For instance, Roper said, while both LPL Financial and the Investment Company Institute have asked for an explicit duty of care and loyalty, a careful review of their comments makes clear that they intend for those duties to be satisfied almost exclusively through compliance and existing broker-dealer regulations. LPL had been one of the few B-Ds to explicitly support the fiduciary rule.

“Specifically, their duty of care would be satisfied through compliance with Finra’s [existing] know-your-customer and suitability obligations, and their duty of loyalty would be satisfied not by minimizing or avoiding conflicts, but by disclosing them,” Roper said. “If the [SEC] were to adopt their suggested regulatory framework, it would offer the appearance, but not the reality, of enhanced protection for non-retirement accounts while badly undermining existing protections for retirement accounts.”

Roper, a member of the SEC’s Investor Advisory Committee, said conflict of interest disclosures—the industry’s sole suggestion of enhancing existing B-D regulatory requirements—have been shown for years by consumer research to be “ineffective in protecting investors.”

At SIFMA's recent compliance and legal conference, Clayton said that despite the fact that the Department of Labor’s fiduciary rule was vacated just a week ago by the Fifth Circuit Court of Appeals, the SEC is pushing ahead with its own “best-interest” rule, which he hopes will set the framework for regulating investor interactions with investment advisors and brokers. “I would like the SEC’s action in this area to be the focal point around which people say, ‘Yes, that’s how we should look at the relationship, that’s the basis on which you should have to demonstrated compliance,” he said.

Clayton said his goal for the rule is to articulate a best-interest standard of care for broker-dealers, clarify investment advisors’ fiduciary rule and ensure that the differences between the two are clearly delineated. “We can do that in a fairly short, plain-English, accessible document,” said Clayton, who added that the SEC is trying to “bring some real analysis to this space” regarding what is in the best interests of the ordinary investor.

“This is an issue where the devil is definitely in the details.

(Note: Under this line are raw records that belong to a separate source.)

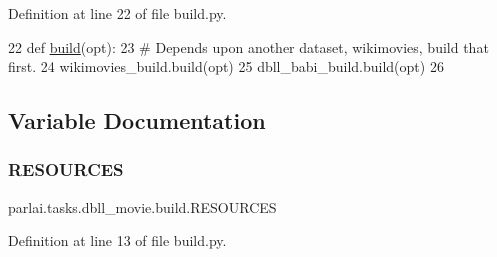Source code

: Definition at line 22 of file build.\+py.


\begin{DoxyCode}
22 \textcolor{keyword}{def }\hyperlink{namespacedialog__babi__feedback_1_1build_a7a9d289f7493a5ded13c4b7f071b6184}{build}(opt):
23     \textcolor{comment}{# Depends upon another dataset, wikimovies, build that first.}
24     wikimovies\_build.build(opt)
25     dbll\_babi\_build.build(opt)
26 \end{DoxyCode}


\subsection{Variable Documentation}
\mbox{\label{namespaceparlai_1_1tasks_1_1dbll__movie_1_1build_a16c744c36b8666d1a259b20627e33872}} 
\subsubsection{\texorpdfstring{R\+E\+S\+O\+U\+R\+C\+ES}{RESOURCES}}
{\footnotesize\ttfamily parlai.\+tasks.\+dbll\+\_\+movie.\+build.\+R\+E\+S\+O\+U\+R\+C\+ES}



Definition at line 13 of file build.\+py.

So, we won’t know until we actually see the SEC proposal whether it creates the true best-interest standard for brokers that we could enthusiastically support,” Roper told Financial Advisor.  “It is encouraging that Chairman Clayton is talking about the need to clarify the Advisers Act standard, which too often gets neglected in this debate. Particularly with the growth of dual-registrant firms, the SEC needs to clarify that the Advisers Act fiduciary duty cannot be satisfied through disclosure alone. Best interest needs to include an obligation to act in the customer’s best interest and not simply disclose conflicts.”

The CFA says it wants to see explicit standards that require advisors and brokers to demonstrably act in customers’ best interests, including the following rules:

• A requirement that broker recommendations be “rigorous and based on reasonable assumptions.”
• That the results of broker analysis be delivered to the customer in the form of a recommendation.
• That brokers be required to act “without regard” to their or their firm’s financial or other interests.

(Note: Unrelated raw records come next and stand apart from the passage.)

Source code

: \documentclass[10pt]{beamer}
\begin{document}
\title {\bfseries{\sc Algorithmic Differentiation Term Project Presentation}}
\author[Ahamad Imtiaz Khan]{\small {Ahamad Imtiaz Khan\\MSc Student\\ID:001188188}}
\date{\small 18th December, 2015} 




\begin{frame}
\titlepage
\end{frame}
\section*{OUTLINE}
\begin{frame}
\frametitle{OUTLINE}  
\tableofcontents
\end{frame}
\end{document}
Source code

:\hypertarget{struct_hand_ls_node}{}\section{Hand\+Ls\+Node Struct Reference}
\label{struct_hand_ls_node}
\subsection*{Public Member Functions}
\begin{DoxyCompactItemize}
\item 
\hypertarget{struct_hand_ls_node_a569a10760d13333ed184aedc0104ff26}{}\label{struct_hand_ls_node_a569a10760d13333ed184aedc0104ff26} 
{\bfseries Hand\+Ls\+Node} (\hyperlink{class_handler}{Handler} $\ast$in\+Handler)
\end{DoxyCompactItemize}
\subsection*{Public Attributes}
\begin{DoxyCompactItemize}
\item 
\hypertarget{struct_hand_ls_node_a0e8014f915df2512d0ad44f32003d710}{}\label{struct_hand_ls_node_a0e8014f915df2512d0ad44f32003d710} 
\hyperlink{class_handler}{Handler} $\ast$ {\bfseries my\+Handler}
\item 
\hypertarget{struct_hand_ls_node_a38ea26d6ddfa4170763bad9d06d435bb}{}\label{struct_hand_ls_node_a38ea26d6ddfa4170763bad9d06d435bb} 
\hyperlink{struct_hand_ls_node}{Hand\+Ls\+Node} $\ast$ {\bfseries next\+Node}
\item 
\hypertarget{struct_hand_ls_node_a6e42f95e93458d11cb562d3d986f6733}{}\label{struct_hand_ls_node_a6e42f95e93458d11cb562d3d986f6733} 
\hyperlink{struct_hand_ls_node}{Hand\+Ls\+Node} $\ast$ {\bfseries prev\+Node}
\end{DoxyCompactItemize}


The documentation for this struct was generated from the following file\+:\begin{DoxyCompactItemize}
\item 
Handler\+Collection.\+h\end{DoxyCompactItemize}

The CFA is also pressing Clayton and the SEC to ensure there is a bright line in the regulation between salespeople and commission-based brokers and investment advisors. “Under no circumstances should brokers continue to be allowed to call themselves advisors (or consultants or wealth managers or whatever other deceptive title they choose to use) and market themselves as providing trusted advice if they aren’t going to be held to the strict fiduciary standard, including restrictions on conflicts of interest, appropriate to that role,” Roper said.